Los Angeles County District Attorney George Gascón is calling on state legislators to approve a measure aimed at curbing the theft of catalytic converters by requiring auto dealers to engrave the vehicle identification number on the devices on new vehicles and by banning cash sales for used catalytic converters.
“These crimes are costly to consumers in both repairs and insurance costs. They also make us feel unsafe,” Gascón said. “The solution to this problem, interestingly enough, is very simple to a great extent. When a catalytic converter is stolen, it is untraceable. That means that those crimes cannot be solved unless someone is literally caught in the act — something that is very difficult for the police to do.”
Senate Bill 986 would prohibit automobile dealers and retailers from selling a new vehicle unless a vehicle identification number (VIN) has been engraved or etched onto the catalytic converter. It also would prohibit the cash sales of used catalytic converters by requiring core recyclers to accept only traceable payment methods, such as a credit card.
Catalytic converters, which are used to turn hazardous exhaust into less harmful gases, are made of highly valuable metals such as platinum and can be worth up to $1,200. The exhaust emission control devices currently are untraceable. Without a unique identifying feature, like a VIN, it is nearly impossible for law enforcement to prove that a particular catalytic converter was stolen.

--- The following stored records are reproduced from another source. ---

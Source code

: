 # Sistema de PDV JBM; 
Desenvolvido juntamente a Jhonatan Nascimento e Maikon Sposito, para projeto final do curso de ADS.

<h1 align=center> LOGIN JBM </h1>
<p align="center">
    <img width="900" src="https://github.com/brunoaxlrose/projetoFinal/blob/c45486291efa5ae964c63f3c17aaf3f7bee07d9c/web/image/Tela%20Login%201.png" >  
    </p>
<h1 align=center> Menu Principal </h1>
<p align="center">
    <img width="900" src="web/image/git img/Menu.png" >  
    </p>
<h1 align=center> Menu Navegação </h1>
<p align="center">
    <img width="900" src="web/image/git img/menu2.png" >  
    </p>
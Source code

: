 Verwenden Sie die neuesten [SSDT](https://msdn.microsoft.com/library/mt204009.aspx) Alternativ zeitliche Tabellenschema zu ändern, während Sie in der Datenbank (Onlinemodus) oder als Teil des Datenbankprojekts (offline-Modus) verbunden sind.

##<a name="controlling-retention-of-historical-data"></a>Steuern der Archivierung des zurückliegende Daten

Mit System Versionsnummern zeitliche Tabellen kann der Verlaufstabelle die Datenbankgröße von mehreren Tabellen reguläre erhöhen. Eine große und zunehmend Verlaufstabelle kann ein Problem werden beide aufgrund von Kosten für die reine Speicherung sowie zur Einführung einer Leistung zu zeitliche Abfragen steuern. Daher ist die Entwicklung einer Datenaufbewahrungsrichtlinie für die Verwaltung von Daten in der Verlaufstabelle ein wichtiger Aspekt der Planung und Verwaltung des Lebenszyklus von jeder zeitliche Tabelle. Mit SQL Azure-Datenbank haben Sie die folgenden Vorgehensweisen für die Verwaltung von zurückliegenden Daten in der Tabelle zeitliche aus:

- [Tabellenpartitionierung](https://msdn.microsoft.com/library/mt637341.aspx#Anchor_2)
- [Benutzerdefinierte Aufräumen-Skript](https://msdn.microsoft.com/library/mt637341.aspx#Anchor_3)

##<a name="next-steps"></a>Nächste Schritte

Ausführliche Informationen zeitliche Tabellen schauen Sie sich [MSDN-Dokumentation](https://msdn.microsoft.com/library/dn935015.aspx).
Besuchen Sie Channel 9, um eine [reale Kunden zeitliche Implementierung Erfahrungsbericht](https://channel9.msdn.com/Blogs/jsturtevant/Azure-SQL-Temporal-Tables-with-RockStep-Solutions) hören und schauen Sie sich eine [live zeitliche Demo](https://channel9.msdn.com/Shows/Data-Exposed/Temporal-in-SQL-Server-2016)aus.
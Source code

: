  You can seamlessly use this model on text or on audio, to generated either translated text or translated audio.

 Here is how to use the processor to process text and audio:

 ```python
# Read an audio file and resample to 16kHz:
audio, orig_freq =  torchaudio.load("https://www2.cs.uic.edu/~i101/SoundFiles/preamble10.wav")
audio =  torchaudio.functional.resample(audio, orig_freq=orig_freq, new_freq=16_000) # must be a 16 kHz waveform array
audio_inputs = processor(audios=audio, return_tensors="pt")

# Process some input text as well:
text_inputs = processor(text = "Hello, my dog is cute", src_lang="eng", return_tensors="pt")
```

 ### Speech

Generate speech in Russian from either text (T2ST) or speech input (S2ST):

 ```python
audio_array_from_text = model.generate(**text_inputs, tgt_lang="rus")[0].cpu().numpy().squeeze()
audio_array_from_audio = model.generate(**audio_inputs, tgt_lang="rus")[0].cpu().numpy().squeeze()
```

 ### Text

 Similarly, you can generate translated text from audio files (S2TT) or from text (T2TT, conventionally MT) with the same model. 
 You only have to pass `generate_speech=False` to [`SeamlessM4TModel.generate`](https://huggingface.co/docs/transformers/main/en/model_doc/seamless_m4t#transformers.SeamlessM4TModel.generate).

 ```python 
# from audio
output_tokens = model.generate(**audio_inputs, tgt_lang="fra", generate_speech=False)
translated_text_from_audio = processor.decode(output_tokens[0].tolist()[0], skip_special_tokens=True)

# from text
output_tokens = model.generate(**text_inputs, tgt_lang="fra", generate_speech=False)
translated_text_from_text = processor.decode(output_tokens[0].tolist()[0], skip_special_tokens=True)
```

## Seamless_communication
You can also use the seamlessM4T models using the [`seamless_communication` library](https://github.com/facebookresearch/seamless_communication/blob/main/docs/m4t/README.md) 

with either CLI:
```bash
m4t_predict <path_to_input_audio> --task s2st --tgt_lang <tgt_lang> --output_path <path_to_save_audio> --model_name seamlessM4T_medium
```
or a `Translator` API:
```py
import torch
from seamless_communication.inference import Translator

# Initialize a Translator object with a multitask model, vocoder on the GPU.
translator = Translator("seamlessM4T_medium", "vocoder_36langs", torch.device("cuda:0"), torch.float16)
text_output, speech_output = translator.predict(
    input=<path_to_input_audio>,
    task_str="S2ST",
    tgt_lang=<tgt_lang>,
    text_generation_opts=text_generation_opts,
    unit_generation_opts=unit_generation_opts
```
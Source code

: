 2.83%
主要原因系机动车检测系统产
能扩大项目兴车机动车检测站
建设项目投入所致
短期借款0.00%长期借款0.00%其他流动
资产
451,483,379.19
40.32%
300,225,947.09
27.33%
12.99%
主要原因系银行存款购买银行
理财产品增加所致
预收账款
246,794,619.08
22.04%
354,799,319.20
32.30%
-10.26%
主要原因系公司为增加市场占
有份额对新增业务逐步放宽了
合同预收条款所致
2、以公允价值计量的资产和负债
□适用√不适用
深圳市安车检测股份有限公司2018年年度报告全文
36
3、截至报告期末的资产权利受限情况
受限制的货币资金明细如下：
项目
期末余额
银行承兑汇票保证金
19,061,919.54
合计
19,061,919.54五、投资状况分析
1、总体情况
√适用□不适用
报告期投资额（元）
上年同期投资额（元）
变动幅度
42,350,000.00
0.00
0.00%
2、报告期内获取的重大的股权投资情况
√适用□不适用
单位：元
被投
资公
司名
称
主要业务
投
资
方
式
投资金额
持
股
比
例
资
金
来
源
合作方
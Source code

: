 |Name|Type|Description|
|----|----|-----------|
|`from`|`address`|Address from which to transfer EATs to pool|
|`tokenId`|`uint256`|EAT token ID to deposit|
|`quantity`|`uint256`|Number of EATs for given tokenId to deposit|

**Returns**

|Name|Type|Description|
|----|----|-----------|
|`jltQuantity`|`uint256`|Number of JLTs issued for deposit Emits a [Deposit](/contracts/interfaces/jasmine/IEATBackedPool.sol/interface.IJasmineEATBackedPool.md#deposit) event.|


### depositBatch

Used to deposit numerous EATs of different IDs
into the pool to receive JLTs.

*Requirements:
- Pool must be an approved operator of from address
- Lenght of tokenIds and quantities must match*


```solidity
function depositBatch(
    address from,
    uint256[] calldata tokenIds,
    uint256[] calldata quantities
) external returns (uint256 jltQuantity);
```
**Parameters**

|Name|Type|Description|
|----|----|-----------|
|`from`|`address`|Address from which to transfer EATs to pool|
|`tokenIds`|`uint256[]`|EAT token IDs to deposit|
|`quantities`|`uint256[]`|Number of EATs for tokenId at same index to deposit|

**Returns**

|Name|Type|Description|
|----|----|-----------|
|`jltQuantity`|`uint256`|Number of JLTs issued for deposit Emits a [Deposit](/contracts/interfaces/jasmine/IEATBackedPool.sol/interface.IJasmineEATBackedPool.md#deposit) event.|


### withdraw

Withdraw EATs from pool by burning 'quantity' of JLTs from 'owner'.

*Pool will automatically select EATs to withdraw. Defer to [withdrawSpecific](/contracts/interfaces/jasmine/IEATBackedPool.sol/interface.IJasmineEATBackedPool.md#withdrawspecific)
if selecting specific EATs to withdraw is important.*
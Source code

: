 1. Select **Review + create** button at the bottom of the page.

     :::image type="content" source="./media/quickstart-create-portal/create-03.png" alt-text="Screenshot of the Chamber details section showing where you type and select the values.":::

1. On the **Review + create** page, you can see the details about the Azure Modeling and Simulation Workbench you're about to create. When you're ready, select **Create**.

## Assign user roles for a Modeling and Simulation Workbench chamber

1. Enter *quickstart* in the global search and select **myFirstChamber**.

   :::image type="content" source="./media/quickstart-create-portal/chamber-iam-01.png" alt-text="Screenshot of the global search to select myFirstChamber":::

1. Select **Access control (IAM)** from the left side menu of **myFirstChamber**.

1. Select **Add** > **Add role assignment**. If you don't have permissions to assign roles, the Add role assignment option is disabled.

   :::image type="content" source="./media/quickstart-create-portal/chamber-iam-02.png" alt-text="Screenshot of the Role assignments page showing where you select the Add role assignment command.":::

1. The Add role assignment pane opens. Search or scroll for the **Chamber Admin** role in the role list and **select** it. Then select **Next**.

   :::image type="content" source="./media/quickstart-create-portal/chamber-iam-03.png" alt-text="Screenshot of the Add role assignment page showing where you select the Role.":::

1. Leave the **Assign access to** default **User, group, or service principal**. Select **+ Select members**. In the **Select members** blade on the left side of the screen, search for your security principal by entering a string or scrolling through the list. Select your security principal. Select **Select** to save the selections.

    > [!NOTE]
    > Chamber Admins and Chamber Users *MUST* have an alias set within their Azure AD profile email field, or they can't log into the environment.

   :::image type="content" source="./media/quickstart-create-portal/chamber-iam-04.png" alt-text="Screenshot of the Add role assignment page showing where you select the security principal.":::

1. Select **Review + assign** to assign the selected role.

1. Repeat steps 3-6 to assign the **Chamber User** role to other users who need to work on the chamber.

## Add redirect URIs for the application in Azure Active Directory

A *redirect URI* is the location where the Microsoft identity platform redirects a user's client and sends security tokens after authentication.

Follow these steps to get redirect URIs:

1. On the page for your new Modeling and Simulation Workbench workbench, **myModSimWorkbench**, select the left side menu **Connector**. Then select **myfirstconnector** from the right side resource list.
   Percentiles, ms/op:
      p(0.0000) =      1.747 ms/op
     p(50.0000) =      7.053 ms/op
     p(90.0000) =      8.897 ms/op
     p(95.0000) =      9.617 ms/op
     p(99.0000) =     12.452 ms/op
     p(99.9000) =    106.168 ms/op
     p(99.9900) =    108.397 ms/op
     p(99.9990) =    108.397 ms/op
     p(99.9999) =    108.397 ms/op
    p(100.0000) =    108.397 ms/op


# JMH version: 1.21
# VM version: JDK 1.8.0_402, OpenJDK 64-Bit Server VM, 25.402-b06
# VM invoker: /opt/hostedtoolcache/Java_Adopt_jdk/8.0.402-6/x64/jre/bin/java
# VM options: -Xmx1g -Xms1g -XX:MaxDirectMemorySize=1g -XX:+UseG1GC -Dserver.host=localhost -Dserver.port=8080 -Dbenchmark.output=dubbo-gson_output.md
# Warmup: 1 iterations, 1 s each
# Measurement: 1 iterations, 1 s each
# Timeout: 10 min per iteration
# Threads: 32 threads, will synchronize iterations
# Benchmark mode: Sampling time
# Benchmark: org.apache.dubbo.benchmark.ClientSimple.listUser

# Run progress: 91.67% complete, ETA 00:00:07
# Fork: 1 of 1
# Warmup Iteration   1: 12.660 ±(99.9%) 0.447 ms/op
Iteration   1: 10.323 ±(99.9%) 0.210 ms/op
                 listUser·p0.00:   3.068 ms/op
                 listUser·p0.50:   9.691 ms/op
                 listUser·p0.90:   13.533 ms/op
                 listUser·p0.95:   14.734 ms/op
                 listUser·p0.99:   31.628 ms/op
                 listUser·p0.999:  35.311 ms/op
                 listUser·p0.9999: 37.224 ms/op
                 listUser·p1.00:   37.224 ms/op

There has been a sharp rise in catalytic converter thefts nationwide since the COVID-19 pandemic began, according to the National Insurance Crime Bureau. California is among the top five states for catalytic converter thefts, according to the agency.
Last October, Gascón called upon four major automobile manufacturers to work with his office to find creative solutions to address the rise in catalytic converter thefts in Los Angeles County.